What you have to do: Pictures are to be left out. Copy exactly, and only, the lines from the start of the entries below to the line with "# Problem being solved", both included.

═══ Data to use ═══

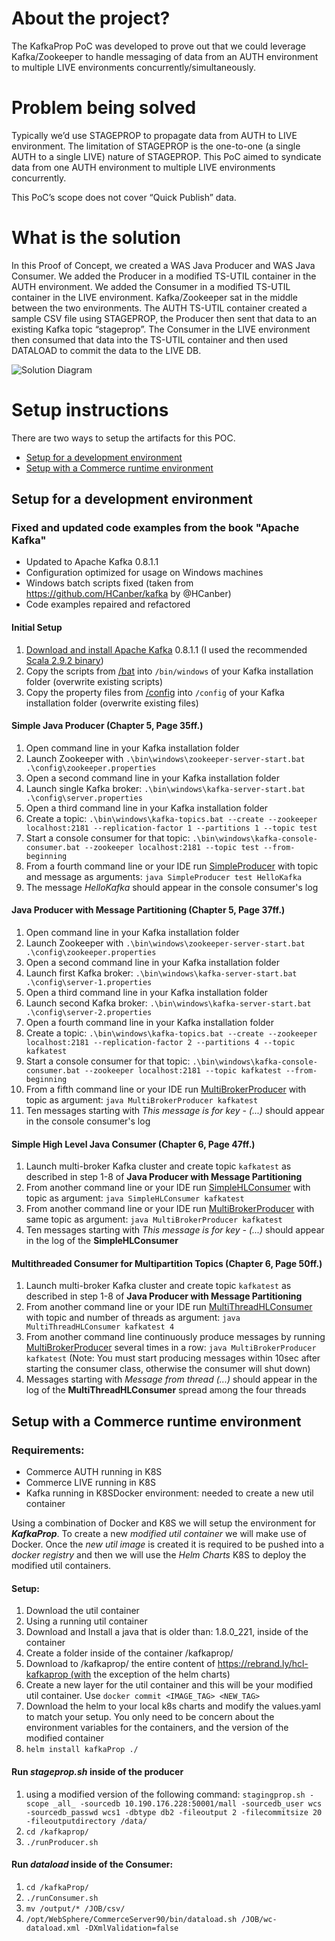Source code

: # About the project?
The KafkaProp PoC was developed to prove out that we could leverage Kafka/Zookeeper to handle messaging of data from an AUTH environment to multiple LIVE environments concurrently/simultaneously.

# Problem being solved
Typically we’d use STAGEPROP to propagate data from AUTH to LIVE environment.  The limitation of STAGEPROP is the one-to-one (a single AUTH to a single LIVE) nature of STAGEPROP.  This PoC aimed to syndicate data from one AUTH environment to multiple LIVE environments concurrently.

This PoC’s scope does not cover “Quick Publish” data.

# What is the solution
In this Proof of Concept, we created a WAS Java Producer and WAS Java Consumer.  We added the Producer in a modified TS-UTIL container in the AUTH environment.  We added the Consumer in a modified TS-UTIL container in the LIVE environment.  Kafka/Zookeeper sat in the middle between the two environments.  The AUTH TS-UTIL container created a sample CSV file using STAGEPROP, the Producer then sent that data to an existing Kafka topic “stageprop”.  The Consumer in the LIVE environment then consumed that data into the TS-UTIL container and then used DATALOAD to commit the data to the LIVE DB.

![Solution Diagram](images/Solution_Diagram_1.png)

# Setup instructions
There are two ways to setup the artifacts for this POC.
- [Setup for a development environment](setup-for-a-development-environment)
- [Setup with a Commerce runtime environment](setup-with-a-commerce-runtime-environment)


## Setup for a development environment

### Fixed and updated code examples from the book "Apache Kafka"

* Updated to Apache Kafka 0.8.1.1
* Configuration optimized for usage on Windows machines
* Windows batch scripts fixed (taken from https://github.com/HCanber/kafka by @HCanber)
* Code examples repaired and refactored

#### Initial Setup

1. [Download and install Apache Kafka](http://kafka.apache.org/downloads.html) 0.8.1.1 (I used the recommended [Scala 2.9.2 binary](https://www.apache.org/dyn/closer.cgi?path=/kafka/0.8.1.1/kafka_2.9.2-0.8.1.1.tgz))
2. Copy the scripts from [/bat](/bat) into `/bin/windows` of your Kafka installation folder (overwrite existing scripts)
3. Copy the property files from [/config](/config) into `/config` of your Kafka installation folder (overwrite existing files)

#### Simple Java Producer (Chapter 5, Page 35ff.)

1. Open command line in your Kafka installation folder
2. Launch Zookeeper with `.\bin\windows\zookeeper-server-start.bat .\config\zookeeper.properties`
3. Open a second command line in your Kafka installation folder
4. Launch single Kafka broker: `.\bin\windows\kafka-server-start.bat .\config\server.properties`
5. Open a third command line in your Kafka installation folder
6. Create a topic: `.\bin\windows\kafka-topics.bat --create --zookeeper localhost:2181 --replication-factor 1 --partitions 1 --topic test`
7. Start a console consumer for that topic: `.\bin\windows\kafka-console-consumer.bat --zookeeper localhost:2181 --topic test --from-beginning`
8. From a fourth command line or your IDE run [SimpleProducer](/src/test/kafka/SimpleProducer.java) with topic and message as arguments: `java SimpleProducer test HelloKafka`
9. The message _HelloKafka_ should appear in the console consumer's log

#### Java Producer with Message Partitioning (Chapter 5, Page 37ff.)

1. Open command line in your Kafka installation folder
2. Launch Zookeeper with `.\bin\windows\zookeeper-server-start.bat .\config\zookeeper.properties`
3. Open a second command line in your Kafka installation folder
4. Launch first Kafka broker: `.\bin\windows\kafka-server-start.bat .\config\server-1.properties`
5. Open a third command line in your Kafka installation folder
6. Launch second Kafka broker: `.\bin\windows\kafka-server-start.bat .\config\server-2.properties`
7. Open a fourth command line in your Kafka installation folder
8. Create a topic: `.\bin\windows\kafka-topics.bat --create --zookeeper localhost:2181 --replication-factor 2 --partitions 4 --topic kafkatest`
9. Start a console consumer for that topic: `.\bin\windows\kafka-console-consumer.bat --zookeeper localhost:2181 --topic kafkatest --from-beginning`
10. From a fifth command line or your IDE run [MultiBrokerProducer](/src/test/kafka/MultiBrokerProducer.java) with topic as argument: `java MultiBrokerProducer kafkatest`
11. Ten messages starting with _This message is for key - (...)_ should appear in the console consumer's log

#### Simple High Level Java Consumer (Chapter 6, Page 47ff.)

1. Launch multi-broker Kafka cluster and create topic `kafkatest` as described in step 1-8 of __Java Producer with Message Partitioning__
2. From another command line or your IDE run [SimpleHLConsumer](/src/test/kafka/consumer/SimpleHLConsumer.java) with topic as argument: `java SimpleHLConsumer kafkatest`
3. From another command line or your IDE run [MultiBrokerProducer](/src/test/kafka/MultiBrokerProducer.java) with same topic as argument: `java MultiBrokerProducer kafkatest`
4. Ten messages starting with _This message is for key - (...)_ should appear in the log of the __SimpleHLConsumer__

#### Multithreaded Consumer for Multipartition Topics (Chapter 6, Page 50ff.)

1. Launch multi-broker Kafka cluster and create topic `kafkatest` as described in step 1-8 of __Java Producer with Message Partitioning__
2. From another command line or your IDE run [MultiThreadHLConsumer](/src/test/kafka/consumer/MultiThreadHLConsumer.java) with topic and number of threads as argument: `java MultiThreadHLConsumer kafkatest 4`
4. From another command line continuously produce messages by running [MultiBrokerProducer](/src/test/kafka/MultiBrokerProducer.java) several times in a row: `java MultiBrokerProducer kafkatest` (Note: You must start producing messages within 10sec after starting the consumer class, otherwise the consumer will shut down)
5. Messages starting with _Message from thread (...)_ should appear in the log of the __MultiThreadHLConsumer__ spread among the four threads

## Setup with a Commerce runtime environment
### Requirements:
- Commerce AUTH running in K8S
- Commerce LIVE running in K8S
- Kafka running in K8SDocker environment: needed to create a new util container

Using a combination of Docker and K8S we will setup the environment for ***KafkaProp***. To create a new _modified util container_ we will make use of Docker. Once the _new util image_ is created it is required to be pushed into a _docker registry_ and then we will use the _Helm Charts_ K8S to deploy the modified util containers.

#### Setup:
1. Download the util container
2. Using a running util container
3. Download and Install a java that is older than: 1.8.0_221, inside of the container
4. Create a folder inside of the container /kafkaprop/
5. Download to /kafkaprop/ the entire content of https://rebrand.ly/hcl-kafkaprop (with the exception of the helm charts)
6. Create a new layer for the util container and this will be your modified util container. Use `docker commit <IMAGE_TAG> <NEW_TAG>` 
7. Download the helm to your local k8s charts and modify the values.yaml to match your setup. You only need to be concern about the environment variables for the containers, and the version of the modified container
8. `helm install kafkaProp ./`

#### Run _stageprop.sh_ inside of the producer
1. using a modified version of the following command: `stagingprop.sh -scope _all_ -sourcedb 10.190.176.228:50001/mall -sourcedb_user wcs -sourcedb_passwd wcs1 -dbtype db2 -fileoutput 2 -filecommitsize 20 -fileoutputdirectory /data/`
2. `cd /kafkaprop/`
3. `./runProducer.sh`



#### Run _dataload_ inside of the Consumer:
1. `cd /kafkaProp/`
2. `./runConsumer.sh`
3. `mv /output/* /JOB/csv/`
4. `/opt/WebSphere/CommerceServer90/bin/dataload.sh /JOB/wc-dataload.xml -DXmlValidation=false`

═══

Result of the exercise:
Source code

: # About the project?
The KafkaProp PoC was developed to prove out that we could leverage Kafka/Zookeeper to handle messaging of data from an AUTH environment to multiple LIVE environments concurrently/simultaneously.

# Problem being solved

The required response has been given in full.